WHAT NEEDS TO BE DONE:
Each line from the one that contains "- Edit in place, no form needed" to the last line of the records below must be restated word for word.

INPUT FOR THIS TASK Block Start

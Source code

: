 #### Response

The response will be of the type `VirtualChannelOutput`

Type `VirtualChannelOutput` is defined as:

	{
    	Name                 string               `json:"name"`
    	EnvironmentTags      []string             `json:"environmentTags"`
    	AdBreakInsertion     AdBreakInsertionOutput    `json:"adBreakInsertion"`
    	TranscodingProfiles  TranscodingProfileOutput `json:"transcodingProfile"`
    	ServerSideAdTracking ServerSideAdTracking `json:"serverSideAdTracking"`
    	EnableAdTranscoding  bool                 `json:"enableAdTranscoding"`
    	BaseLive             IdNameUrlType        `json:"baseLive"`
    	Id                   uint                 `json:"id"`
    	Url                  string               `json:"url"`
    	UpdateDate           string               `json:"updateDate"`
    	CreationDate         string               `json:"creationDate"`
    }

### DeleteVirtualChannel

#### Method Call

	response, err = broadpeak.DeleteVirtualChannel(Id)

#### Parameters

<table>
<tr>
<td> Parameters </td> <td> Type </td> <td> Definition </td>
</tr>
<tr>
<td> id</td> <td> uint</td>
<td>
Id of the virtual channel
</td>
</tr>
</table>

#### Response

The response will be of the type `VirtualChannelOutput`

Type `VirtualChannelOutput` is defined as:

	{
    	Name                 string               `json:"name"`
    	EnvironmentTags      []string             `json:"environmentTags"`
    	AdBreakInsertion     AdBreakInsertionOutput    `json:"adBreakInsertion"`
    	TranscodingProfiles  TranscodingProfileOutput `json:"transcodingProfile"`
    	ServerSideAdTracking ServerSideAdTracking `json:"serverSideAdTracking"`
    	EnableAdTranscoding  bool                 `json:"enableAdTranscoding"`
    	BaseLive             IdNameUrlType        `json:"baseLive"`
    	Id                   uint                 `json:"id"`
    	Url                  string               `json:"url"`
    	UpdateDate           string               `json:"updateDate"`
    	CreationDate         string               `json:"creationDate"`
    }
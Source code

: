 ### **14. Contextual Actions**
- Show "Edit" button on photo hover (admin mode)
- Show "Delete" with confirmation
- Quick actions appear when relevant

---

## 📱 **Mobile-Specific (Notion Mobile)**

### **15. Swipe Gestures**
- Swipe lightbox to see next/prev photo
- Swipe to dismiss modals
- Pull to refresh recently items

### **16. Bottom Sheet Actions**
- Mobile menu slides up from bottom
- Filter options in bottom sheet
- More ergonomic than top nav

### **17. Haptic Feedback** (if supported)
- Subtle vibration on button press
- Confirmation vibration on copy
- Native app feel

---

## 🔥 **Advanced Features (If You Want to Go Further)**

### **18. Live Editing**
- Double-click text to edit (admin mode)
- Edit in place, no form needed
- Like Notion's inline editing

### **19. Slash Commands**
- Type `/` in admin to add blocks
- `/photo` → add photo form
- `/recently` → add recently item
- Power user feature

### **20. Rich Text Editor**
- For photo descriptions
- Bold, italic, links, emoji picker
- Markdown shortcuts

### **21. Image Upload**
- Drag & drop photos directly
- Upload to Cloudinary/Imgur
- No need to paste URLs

INPUT FOR THIS TASK Block End

ANSWER BELOW:
- Edit in place, no form needed
- Like Notion's inline editing

### **19. Slash Commands**
- Type `/` in admin to add blocks
- `/photo` → add photo form
- `/recently` → add recently item
- Power user feature

### **20. Rich Text Editor**
- For photo descriptions
- Bold, italic, links, emoji picker
- Markdown shortcuts

### **21. Image Upload**
- Drag & drop photos directly
- Upload to Cloudinary/Imgur
- No need to paste URLs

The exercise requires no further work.